New student loan benefits, other aid changes take effect
Changes in federal student loan benefits designed to make higher education more affordable and to ease the repayment of debt that many students must incur to attend college took effect Wednesday.
The new financial aid provisions were among the topics that U.S. Rep. John Dingell, D-Dearborn, discussed in a meeting Wednesday with about a dozen student leaders at the Michigan Union.
“Student debt is a significant problem,” Dingell said, adding that these days “if you want to make a successful living you cannot afford not to go to college.”
Among the changes are:
• Interest rates on need-based, federally subsidized student loans will decrease from 6 percent to 5.6 percent. These rates will continue to drop each year until they reach 3.4 percent in 2011.
• Some students and recent graduates — generally those with high student loan debt or low-paying jobs — may qualify for the new Income-Based Repayment program that will cap monthly payments on federal loans at 15 percent of a student’s discretionary income. After 25 years in the program, a student’s loan would be forgiven.
• The maximum Pell Grant Scholarship for the 2009-10 school year will increase by $600. The new maximum will be $5,350.

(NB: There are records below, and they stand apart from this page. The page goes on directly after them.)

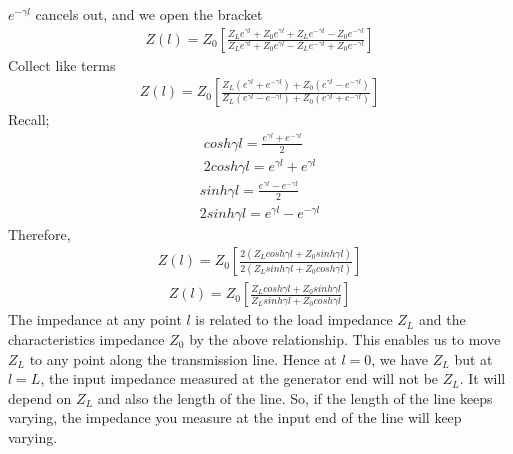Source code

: $e^{-\gamma l}$ cancels out, and we open the bracket
\begin{align*}
Z(l) = Z_0 \left[\frac{Z_Le^{\gamma l} + Z_0e^{\gamma l} + Z_Le^{-\gamma l} - Z_0e^{-\gamma l}}{Z_L e^{\gamma l} + Z_0e^{\gamma l} - Z_Le^{-\gamma l} + Z_0e^{-\gamma l}}\right]
\end{align*}
Collect like terms
\begin{align*}
Z(l) = Z_0 \left[\frac{Z_L(e^{\gamma l} + e^{-\gamma l}) + Z_0(e^{\gamma l} - e^{-\gamma l})}{Z_L (e^{\gamma l} - e^{-\gamma l}) + Z_0(e^{\gamma l} + e^{-\gamma l})}\right]
\end{align*}
Recall; 
\begin{align*}
cosh\gamma l = \frac{e^{\gamma l} + e^{-\gamma l}}{2}\\
2cosh\gamma l = e^{\gamma l} + e^{\gamma l}
\end{align*}
\begin{align*}
sinh\gamma l = \frac{e^{\gamma l} - e^{-\gamma l}}{2}\\
2sinh\gamma l = e^{\gamma l} - e^{-\gamma l}
\end{align*}
Therefore,
\begin{align*}
Z(l) = Z_0\left[\frac{2(Z_Lcosh\gamma l + Z_0sinh\gamma l)}{2(Z_Lsinh\gamma l + Z_0cosh\gamma l)}\right]
\end{align*}
\begin{align}
Z(l) = Z_0\left[\frac{Z_Lcosh\gamma l + Z_0sinh\gamma l}{Z_Lsinh\gamma l + Z_0cosh\gamma l}\right]
\label{eqn:imp}
\end{align}
The impedance at any point $l$ is related to the load impedance $Z_L$ and the characteristics impedance $Z_0$ by the above relationship. This enables us to move $Z_L$ to any point along the transmission line. Hence at $l = 0$, we have $Z_L$ but at $l = L$, the input impedance measured at the generator end will not be $Z_L$. It will depend on $Z_L$ and also the length of the line. So, if the length of the line keeps varying, the impedance you measure at the input end of the line will keep varying.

• The American Opportunity Tax Credit allows a $2,500-per-student tax credit in 2009 and 2010 for families with incomes of $80,000, or $160,000 for joint filers.
Approximately 11,000 U-M graduate and undergraduate students borrow money through the subsidized, need-based loans each year, says Pamela Fowler, executive director of the Office of Financial Aid.
The number of students receiving Pell Grants is expected to increase by about 16 percent, as economic problems make more students eligible for the low-income aid. Fowler says she expects that number to climb from about 3,300 to about 3,800.
“For many students, loans are the means of access to a college education. For years we have seen average indebtedness climb with no viable solution for students in lower-paying jobs to repay these loans,” Fowler says. “Now Congress has acknowledged this problem and its long-term affect on the economic health of our country and provided a workable alternative for students.”